*** Block opens ***

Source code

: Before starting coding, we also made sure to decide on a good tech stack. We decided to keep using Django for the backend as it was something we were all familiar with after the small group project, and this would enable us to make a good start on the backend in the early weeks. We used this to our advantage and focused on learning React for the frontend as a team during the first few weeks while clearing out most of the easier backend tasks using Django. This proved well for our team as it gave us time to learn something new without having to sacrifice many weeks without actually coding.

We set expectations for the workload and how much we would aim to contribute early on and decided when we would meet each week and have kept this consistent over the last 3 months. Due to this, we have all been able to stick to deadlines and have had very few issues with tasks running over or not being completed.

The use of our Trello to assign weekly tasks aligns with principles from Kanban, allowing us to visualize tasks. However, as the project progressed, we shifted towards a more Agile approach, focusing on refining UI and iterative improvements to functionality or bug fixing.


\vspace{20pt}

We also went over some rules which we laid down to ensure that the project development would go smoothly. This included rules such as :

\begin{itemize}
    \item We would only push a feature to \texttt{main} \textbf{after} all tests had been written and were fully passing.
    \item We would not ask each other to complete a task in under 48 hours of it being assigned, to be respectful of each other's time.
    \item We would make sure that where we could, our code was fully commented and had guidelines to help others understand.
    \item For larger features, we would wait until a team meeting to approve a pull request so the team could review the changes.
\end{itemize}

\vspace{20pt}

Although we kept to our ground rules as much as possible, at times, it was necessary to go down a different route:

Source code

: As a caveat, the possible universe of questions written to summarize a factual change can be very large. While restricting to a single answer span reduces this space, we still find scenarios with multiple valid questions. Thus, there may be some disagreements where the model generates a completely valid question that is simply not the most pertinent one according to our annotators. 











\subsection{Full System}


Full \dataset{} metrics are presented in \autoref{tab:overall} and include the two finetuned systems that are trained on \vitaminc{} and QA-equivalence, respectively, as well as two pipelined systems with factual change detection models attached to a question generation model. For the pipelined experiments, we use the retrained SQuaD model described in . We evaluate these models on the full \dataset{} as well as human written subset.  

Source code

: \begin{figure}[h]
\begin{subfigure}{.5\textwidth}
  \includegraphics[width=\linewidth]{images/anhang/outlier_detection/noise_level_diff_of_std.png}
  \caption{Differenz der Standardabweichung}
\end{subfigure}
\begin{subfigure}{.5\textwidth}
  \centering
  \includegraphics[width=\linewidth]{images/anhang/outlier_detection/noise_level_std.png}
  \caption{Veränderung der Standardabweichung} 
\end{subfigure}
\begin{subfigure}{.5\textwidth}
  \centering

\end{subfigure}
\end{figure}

*** Block closes ***

Work task. Down to the last line, give the records again exactly.

Your solution.
Source code

: Before starting coding, we also made sure to decide on a good tech stack. We decided to keep using Django for the backend as it was something we were all familiar with after the small group project, and this would enable us to make a good start on the backend in the early weeks. We used this to our advantage and focused on learning React for the frontend as a team during the first few weeks while clearing out most of the easier backend tasks using Django. This proved well for our team as it gave us time to learn something new without having to sacrifice many weeks without actually coding.

We set expectations for the workload and how much we would aim to contribute early on and decided when we would meet each week and have kept this consistent over the last 3 months. Due to this, we have all been able to stick to deadlines and have had very few issues with tasks running over or not being completed.

The use of our Trello to assign weekly tasks aligns with principles from Kanban, allowing us to visualize tasks. However, as the project progressed, we shifted towards a more Agile approach, focusing on refining UI and iterative improvements to functionality or bug fixing.


\vspace{20pt}

We also went over some rules which we laid down to ensure that the project development would go smoothly. This included rules such as :

\begin{itemize}
    \item We would only push a feature to \texttt{main} \textbf{after} all tests had been written and were fully passing.
    \item We would not ask each other to complete a task in under 48 hours of it being assigned, to be respectful of each other's time.
    \item We would make sure that where we could, our code was fully commented and had guidelines to help others understand.
    \item For larger features, we would wait until a team meeting to approve a pull request so the team could review the changes.
\end{itemize}

\vspace{20pt}

Although we kept to our ground rules as much as possible, at times, it was necessary to go down a different route:

Source code

: As a caveat, the possible universe of questions written to summarize a factual change can be very large. While restricting to a single answer span reduces this space, we still find scenarios with multiple valid questions. Thus, there may be some disagreements where the model generates a completely valid question that is simply not the most pertinent one according to our annotators. 











\subsection{Full System}


Full \dataset{} metrics are presented in \autoref{tab:overall} and include the two finetuned systems that are trained on \vitaminc{} and QA-equivalence, respectively, as well as two pipelined systems with factual change detection models attached to a question generation model. For the pipelined experiments, we use the retrained SQuaD model described in . We evaluate these models on the full \dataset{} as well as human written subset.  

Source code

: \begin{figure}[h]
\begin{subfigure}{.5\textwidth}
  \includegraphics[width=\linewidth]{images/anhang/outlier_detection/noise_level_diff_of_std.png}
  \caption{Differenz der Standardabweichung}
\end{subfigure}
\begin{subfigure}{.5\textwidth}
  \centering
  \includegraphics[width=\linewidth]{images/anhang/outlier_detection/noise_level_std.png}
  \caption{Veränderung der Standardabweichung} 
\end{subfigure}
\begin{subfigure}{.5\textwidth}
  \centering

\end{subfigure}
\end{figure}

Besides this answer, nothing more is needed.